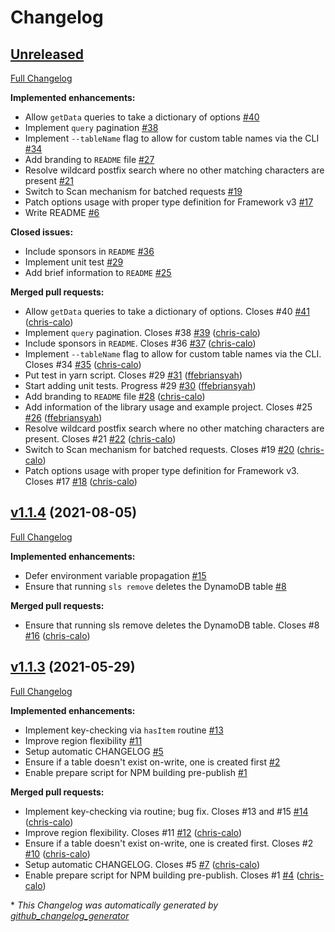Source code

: # Changelog

## [Unreleased](https://github.com/vulcancreative/serverless-storage/tree/HEAD)

[Full Changelog](https://github.com/vulcancreative/serverless-storage/compare/v1.1.4...HEAD)

**Implemented enhancements:**

- Allow `getData` queries to take a dictionary of options [\#40](https://github.com/vulcancreative/serverless-storage/issues/40)
- Implement `query` pagination [\#38](https://github.com/vulcancreative/serverless-storage/issues/38)
- Implement `--tableName` flag to allow for custom table names via the CLI [\#34](https://github.com/vulcancreative/serverless-storage/issues/34)
- Add branding to `README` file [\#27](https://github.com/vulcancreative/serverless-storage/issues/27)
- Resolve wildcard postfix search where no other matching characters are present [\#21](https://github.com/vulcancreative/serverless-storage/issues/21)
- Switch to Scan mechanism for batched requests [\#19](https://github.com/vulcancreative/serverless-storage/issues/19)
- Patch options usage with proper type definition for Framework v3 [\#17](https://github.com/vulcancreative/serverless-storage/issues/17)
- Write README [\#6](https://github.com/vulcancreative/serverless-storage/issues/6)

**Closed issues:**

- Include sponsors in `README` [\#36](https://github.com/vulcancreative/serverless-storage/issues/36)
- Implement unit test [\#29](https://github.com/vulcancreative/serverless-storage/issues/29)
- Add brief information to `README` [\#25](https://github.com/vulcancreative/serverless-storage/issues/25)

**Merged pull requests:**

- Allow `getData` queries to take a dictionary of options. Closes \#40 [\#41](https://github.com/vulcancreative/serverless-storage/pull/41) ([chris-calo](https://github.com/chris-calo))
- Implement `query` pagination. Closes \#38 [\#39](https://github.com/vulcancreative/serverless-storage/pull/39) ([chris-calo](https://github.com/chris-calo))
- Include sponsors in `README`. Closes \#36 [\#37](https://github.com/vulcancreative/serverless-storage/pull/37) ([chris-calo](https://github.com/chris-calo))
- Implement `--tableName` flag to allow for custom table names via the CLI. Closes \#34 [\#35](https://github.com/vulcancreative/serverless-storage/pull/35) ([chris-calo](https://github.com/chris-calo))
- Put test in yarn script. Closes \#29 [\#31](https://github.com/vulcancreative/serverless-storage/pull/31) ([ffebriansyah](https://github.com/ffebriansyah))
- Start adding unit tests. Progress \#29 [\#30](https://github.com/vulcancreative/serverless-storage/pull/30) ([ffebriansyah](https://github.com/ffebriansyah))
- Add branding to `README` file [\#28](https://github.com/vulcancreative/serverless-storage/pull/28) ([chris-calo](https://github.com/chris-calo))
- Add information of the library usage and example project. Closes \#25 [\#26](https://github.com/vulcancreative/serverless-storage/pull/26) ([ffebriansyah](https://github.com/ffebriansyah))
- Resolve wildcard postfix search where no other matching characters are present. Closes \#21 [\#22](https://github.com/vulcancreative/serverless-storage/pull/22) ([chris-calo](https://github.com/chris-calo))
- Switch to Scan mechanism for batched requests. Closes \#19 [\#20](https://github.com/vulcancreative/serverless-storage/pull/20) ([chris-calo](https://github.com/chris-calo))
- Patch options usage with proper type definition for Framework v3. Closes \#17 [\#18](https://github.com/vulcancreative/serverless-storage/pull/18) ([chris-calo](https://github.com/chris-calo))

## [v1.1.4](https://github.com/vulcancreative/serverless-storage/tree/v1.1.4) (2021-08-05)

[Full Changelog](https://github.com/vulcancreative/serverless-storage/compare/v1.1.3...v1.1.4)

**Implemented enhancements:**

- Defer environment variable propagation [\#15](https://github.com/vulcancreative/serverless-storage/issues/15)
- Ensure that running `sls remove` deletes the DynamoDB table [\#8](https://github.com/vulcancreative/serverless-storage/issues/8)

**Merged pull requests:**

- Ensure that running sls remove deletes the DynamoDB table. Closes \#8 [\#16](https://github.com/vulcancreative/serverless-storage/pull/16) ([chris-calo](https://github.com/chris-calo))

## [v1.1.3](https://github.com/vulcancreative/serverless-storage/tree/v1.1.3) (2021-05-29)

[Full Changelog](https://github.com/vulcancreative/serverless-storage/compare/628c28146222aa07cc32a9a6179bf13686942656...v1.1.3)

**Implemented enhancements:**

- Implement key-checking via `hasItem` routine [\#13](https://github.com/vulcancreative/serverless-storage/issues/13)
- Improve region flexibility [\#11](https://github.com/vulcancreative/serverless-storage/issues/11)
- Setup automatic CHANGELOG [\#5](https://github.com/vulcancreative/serverless-storage/issues/5)
- Ensure if a table doesn't exist on-write, one is created first [\#2](https://github.com/vulcancreative/serverless-storage/issues/2)
- Enable prepare script for NPM building pre-publish [\#1](https://github.com/vulcancreative/serverless-storage/issues/1)

**Merged pull requests:**

- Implement key-checking via routine; bug fix. Closes \#13 and \#15 [\#14](https://github.com/vulcancreative/serverless-storage/pull/14) ([chris-calo](https://github.com/chris-calo))
- Improve region flexibility. Closes \#11 [\#12](https://github.com/vulcancreative/serverless-storage/pull/12) ([chris-calo](https://github.com/chris-calo))
- Ensure if a table doesn't exist on-write, one is created first. Closes \#2 [\#10](https://github.com/vulcancreative/serverless-storage/pull/10) ([chris-calo](https://github.com/chris-calo))
- Setup automatic CHANGELOG. Closes \#5 [\#7](https://github.com/vulcancreative/serverless-storage/pull/7) ([chris-calo](https://github.com/chris-calo))
- Enable prepare script for NPM building pre-publish. Closes \#1 [\#4](https://github.com/vulcancreative/serverless-storage/pull/4) ([chris-calo](https://github.com/chris-calo))



\* *This Changelog was automatically generated by [github_changelog_generator](https://github.com/github-changelog-generator/github-changelog-generator)*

============

▶ Exercise prompt: Pick each line holding "file" out of the entries above and return it.

▶ Exercise response:
- Add branding to `README` file [\#27](https://github.com/vulcancreative/serverless-storage/issues/27)
- Add branding to `README` file [\#28](https://github.com/vulcancreative/serverless-storage/pull/28) ([chris-calo](https://github.com/chris-calo))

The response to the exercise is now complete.